Saved data entries

# # # #

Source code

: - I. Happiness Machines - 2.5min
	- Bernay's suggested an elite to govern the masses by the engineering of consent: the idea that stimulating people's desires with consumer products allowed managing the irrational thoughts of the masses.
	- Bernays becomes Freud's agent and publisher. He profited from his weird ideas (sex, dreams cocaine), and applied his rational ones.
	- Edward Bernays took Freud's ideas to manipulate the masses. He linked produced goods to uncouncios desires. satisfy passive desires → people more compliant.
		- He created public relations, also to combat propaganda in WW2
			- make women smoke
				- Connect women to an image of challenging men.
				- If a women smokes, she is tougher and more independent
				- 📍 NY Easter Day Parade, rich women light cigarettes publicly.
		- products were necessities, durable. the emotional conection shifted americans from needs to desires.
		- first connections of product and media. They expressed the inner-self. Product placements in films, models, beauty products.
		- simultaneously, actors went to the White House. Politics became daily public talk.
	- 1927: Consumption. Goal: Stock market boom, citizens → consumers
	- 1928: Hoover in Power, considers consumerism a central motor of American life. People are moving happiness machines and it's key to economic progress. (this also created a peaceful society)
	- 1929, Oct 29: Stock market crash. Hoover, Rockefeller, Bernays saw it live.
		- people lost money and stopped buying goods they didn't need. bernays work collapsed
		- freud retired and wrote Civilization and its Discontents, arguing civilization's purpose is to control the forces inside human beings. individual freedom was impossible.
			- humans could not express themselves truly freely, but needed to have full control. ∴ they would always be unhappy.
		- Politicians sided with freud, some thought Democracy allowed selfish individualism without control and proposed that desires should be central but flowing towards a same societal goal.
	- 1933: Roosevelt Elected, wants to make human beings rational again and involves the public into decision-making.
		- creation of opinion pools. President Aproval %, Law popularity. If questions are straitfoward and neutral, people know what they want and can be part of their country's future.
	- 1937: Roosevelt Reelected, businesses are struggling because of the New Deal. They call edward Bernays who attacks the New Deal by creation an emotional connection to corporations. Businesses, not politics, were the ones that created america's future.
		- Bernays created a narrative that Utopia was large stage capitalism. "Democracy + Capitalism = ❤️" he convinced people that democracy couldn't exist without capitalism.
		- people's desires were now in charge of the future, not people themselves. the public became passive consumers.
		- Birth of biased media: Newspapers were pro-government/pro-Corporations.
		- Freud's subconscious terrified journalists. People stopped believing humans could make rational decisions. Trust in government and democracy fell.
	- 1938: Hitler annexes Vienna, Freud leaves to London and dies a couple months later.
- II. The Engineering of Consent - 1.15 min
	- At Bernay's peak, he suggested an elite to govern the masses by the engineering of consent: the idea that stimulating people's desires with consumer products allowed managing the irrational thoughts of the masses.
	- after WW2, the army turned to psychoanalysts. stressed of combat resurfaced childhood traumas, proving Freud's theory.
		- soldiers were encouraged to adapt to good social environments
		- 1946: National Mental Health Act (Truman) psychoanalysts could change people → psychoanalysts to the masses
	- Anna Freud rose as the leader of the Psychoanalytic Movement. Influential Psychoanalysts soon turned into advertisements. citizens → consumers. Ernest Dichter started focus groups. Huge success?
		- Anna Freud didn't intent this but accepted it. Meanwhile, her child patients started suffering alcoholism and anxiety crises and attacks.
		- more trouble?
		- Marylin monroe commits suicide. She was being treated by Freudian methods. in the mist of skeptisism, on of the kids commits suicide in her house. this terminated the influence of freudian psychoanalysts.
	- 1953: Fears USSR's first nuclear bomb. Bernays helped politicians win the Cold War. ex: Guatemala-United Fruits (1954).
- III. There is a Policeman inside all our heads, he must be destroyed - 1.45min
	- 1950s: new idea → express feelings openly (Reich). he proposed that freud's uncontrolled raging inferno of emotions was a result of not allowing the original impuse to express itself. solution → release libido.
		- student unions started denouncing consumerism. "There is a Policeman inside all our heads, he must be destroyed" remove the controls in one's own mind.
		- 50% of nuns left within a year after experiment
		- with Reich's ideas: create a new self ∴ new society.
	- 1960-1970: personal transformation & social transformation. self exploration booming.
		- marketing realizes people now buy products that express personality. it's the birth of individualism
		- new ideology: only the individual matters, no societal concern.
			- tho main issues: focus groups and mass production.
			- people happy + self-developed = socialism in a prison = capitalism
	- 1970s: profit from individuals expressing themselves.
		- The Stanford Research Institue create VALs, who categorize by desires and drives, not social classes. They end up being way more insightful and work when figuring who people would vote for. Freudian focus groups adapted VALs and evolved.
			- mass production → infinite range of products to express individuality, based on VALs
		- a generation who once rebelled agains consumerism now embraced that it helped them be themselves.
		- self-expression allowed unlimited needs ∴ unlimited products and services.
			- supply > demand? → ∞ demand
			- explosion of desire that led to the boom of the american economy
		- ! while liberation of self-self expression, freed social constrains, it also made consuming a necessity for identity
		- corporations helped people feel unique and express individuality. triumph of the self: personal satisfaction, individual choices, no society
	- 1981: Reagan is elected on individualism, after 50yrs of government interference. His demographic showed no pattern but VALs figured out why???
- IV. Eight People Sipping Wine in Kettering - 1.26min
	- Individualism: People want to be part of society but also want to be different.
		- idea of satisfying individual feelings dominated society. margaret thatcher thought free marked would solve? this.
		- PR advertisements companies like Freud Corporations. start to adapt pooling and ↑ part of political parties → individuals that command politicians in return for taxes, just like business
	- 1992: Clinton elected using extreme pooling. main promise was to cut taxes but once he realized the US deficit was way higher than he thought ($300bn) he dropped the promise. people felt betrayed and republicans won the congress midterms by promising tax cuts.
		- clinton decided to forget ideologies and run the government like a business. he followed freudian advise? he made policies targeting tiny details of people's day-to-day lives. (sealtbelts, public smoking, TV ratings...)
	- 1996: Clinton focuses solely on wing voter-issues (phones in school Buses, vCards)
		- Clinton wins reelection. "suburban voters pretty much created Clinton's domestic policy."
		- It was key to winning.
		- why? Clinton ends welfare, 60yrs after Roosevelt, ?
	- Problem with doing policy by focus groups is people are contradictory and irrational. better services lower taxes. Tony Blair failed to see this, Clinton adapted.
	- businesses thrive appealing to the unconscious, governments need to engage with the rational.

# # # #

▶ **WHAT THE TASK REQUIRES**: Check each line above for the word "expression". Then state how many lines contain it, and nothing more.

▶ **SOLVED EXERCISE**: 2